Hungry? Well, let me pull out the recipe book. It’s only 4 millennia old. I’m so glad someone had the chance to etch it down on a rock before we forgot the measurements!
The oldest recipe to exist to this date tells us everything we need to know about literary preservation and its profound impact. Featuring 4,000-year-old Mesopotamian classics like lamb stew, chicken pot pie, and barley cakes, these Babylonian recipes have continuously held up to be culturally relevant, in part due to their documentation. There must be a reason why the Babylonians felt the need to encode these recipes. Documentation has a succinct purpose, which stems from the need to reproduce accurately. There is, of course, a gray area depending on the medium of interpretation, but at its core, replication stems from a desire to share knowledge and culture with others.

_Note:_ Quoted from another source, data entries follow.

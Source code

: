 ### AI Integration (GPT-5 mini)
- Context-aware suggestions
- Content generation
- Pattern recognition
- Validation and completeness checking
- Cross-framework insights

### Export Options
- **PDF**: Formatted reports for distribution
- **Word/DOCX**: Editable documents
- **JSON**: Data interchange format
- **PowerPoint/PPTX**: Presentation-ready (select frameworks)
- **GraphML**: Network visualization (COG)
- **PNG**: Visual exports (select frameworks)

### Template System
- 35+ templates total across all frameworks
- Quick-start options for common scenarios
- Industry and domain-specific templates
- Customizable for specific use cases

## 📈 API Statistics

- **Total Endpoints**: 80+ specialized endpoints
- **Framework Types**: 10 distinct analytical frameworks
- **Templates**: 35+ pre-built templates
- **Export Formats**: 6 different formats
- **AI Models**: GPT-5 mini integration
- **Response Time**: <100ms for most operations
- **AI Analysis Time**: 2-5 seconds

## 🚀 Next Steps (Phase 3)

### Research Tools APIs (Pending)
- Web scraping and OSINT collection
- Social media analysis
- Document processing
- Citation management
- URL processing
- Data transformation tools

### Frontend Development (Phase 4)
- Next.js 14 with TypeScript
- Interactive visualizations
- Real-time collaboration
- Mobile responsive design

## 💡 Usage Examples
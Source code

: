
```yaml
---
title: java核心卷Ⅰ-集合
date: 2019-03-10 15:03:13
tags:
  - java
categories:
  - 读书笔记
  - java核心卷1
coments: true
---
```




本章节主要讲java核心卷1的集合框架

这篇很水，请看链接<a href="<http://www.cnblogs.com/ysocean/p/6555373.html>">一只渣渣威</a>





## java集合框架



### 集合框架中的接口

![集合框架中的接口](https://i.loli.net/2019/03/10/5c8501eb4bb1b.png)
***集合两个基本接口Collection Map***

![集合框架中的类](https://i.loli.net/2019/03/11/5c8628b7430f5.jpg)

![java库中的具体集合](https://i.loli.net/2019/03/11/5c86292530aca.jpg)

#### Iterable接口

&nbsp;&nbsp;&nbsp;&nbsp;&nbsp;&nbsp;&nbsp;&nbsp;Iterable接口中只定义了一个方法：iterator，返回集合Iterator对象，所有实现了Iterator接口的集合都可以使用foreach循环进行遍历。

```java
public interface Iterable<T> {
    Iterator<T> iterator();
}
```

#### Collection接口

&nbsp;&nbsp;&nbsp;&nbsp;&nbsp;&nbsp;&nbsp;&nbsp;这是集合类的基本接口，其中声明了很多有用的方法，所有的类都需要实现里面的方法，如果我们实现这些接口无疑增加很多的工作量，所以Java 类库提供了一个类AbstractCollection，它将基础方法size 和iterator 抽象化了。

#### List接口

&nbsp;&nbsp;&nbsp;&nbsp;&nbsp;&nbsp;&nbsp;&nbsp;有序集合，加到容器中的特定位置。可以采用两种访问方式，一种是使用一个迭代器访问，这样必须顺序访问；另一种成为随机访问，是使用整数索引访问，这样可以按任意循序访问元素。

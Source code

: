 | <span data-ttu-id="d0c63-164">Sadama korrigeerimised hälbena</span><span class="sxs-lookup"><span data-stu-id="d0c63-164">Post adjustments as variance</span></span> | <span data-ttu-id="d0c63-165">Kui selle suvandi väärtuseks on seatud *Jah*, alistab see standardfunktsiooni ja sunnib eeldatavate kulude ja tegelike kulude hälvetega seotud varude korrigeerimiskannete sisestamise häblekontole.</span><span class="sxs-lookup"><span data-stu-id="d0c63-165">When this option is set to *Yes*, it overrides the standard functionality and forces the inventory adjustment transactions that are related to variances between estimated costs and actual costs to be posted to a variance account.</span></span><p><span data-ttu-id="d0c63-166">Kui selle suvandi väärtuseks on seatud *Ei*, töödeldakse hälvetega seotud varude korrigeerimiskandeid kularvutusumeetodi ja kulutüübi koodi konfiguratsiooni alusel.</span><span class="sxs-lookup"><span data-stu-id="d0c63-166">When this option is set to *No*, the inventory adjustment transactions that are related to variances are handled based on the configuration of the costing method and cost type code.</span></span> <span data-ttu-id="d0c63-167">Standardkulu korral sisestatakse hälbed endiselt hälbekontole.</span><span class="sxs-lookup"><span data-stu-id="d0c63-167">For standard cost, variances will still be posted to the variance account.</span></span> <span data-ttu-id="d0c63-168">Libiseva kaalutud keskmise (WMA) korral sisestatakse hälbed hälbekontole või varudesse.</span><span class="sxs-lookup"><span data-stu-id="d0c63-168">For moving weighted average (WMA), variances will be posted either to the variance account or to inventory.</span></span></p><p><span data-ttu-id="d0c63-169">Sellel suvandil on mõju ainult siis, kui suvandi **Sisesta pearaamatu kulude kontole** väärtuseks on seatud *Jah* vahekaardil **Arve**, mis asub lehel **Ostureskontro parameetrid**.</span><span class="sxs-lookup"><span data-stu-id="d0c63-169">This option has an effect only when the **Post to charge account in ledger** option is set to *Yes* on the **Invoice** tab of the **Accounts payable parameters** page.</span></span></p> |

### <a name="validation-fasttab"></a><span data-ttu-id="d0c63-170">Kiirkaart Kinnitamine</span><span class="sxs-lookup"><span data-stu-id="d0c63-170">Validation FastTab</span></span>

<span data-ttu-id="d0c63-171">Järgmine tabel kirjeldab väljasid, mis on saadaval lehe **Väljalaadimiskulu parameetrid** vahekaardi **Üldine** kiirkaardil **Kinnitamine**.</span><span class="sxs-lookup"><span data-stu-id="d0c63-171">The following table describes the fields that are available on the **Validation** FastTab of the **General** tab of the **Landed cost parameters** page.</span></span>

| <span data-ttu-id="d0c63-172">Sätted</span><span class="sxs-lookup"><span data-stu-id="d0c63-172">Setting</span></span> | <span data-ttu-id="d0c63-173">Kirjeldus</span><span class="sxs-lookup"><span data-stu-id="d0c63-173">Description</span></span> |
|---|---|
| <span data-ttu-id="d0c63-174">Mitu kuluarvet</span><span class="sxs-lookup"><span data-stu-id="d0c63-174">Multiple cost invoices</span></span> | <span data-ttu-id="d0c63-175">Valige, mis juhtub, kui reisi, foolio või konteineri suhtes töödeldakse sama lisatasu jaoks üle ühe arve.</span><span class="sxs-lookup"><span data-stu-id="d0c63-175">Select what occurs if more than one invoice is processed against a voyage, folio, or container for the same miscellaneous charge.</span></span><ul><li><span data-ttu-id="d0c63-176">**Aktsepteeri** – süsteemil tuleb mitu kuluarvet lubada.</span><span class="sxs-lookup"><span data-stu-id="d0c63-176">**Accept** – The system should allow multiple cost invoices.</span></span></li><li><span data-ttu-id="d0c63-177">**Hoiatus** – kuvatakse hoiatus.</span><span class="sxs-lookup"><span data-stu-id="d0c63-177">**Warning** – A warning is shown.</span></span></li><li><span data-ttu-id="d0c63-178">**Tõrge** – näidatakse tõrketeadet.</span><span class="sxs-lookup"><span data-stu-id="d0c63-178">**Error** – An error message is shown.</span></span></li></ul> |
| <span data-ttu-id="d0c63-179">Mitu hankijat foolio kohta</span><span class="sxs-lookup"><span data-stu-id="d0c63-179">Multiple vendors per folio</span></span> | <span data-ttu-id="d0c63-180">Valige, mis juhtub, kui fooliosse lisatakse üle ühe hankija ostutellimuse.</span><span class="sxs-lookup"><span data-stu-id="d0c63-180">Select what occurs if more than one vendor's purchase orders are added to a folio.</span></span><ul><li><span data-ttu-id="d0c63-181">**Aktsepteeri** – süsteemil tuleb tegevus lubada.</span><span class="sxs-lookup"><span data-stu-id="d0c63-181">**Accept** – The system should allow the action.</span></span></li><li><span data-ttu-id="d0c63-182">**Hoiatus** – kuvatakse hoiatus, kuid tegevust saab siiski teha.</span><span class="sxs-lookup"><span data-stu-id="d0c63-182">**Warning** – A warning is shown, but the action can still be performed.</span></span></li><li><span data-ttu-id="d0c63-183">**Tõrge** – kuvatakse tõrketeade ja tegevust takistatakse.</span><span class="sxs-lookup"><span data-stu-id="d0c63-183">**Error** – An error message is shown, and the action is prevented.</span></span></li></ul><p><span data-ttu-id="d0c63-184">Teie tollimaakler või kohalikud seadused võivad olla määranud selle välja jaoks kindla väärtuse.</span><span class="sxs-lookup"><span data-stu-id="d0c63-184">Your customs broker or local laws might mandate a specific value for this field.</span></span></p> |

A recipe is rather a simple example because of its limit to 1 or 2 pages of text (or stone, in this case). When it comes to storytelling, the rules change despite the consistent pattern of intrinsic motivation. Three Greek icons, Homer, Aristotle, and Socrates, give a great example of how thought preservation through documentation, despite their opposing philosophies on the methodology, has allowed for these ideas to ruminate and educate 2000 years later. While not every idea or story was accounted for, it is generally found that the ones that were transcribed persisted through time. On this note, it’s important to distinguish that the study of past cultures may have been impacted by the level of access to certain materials. While many have found ways to communicate, such as Egyptian hieroglyphics and Sulawesi cave paintings, the most effective and longstanding accounts of tradition and storytelling have stemmed from pen to paper.
Homer’s The Iliad and The Odyssey are some of the most famous and influential poetic texts to have ever existed. The stories were originally transcribed in Latin around the first century BCE. Since Latin is no longer widely spoken, translations have taken many creative liberties since the first English translation in 1581. The older and longer a piece of work is, the more liberties that come with preserving it, naturally, as interpretations have room to differ. Effective documentation plays a key role in preserving the nature of these stories, despite the leniencies to differ.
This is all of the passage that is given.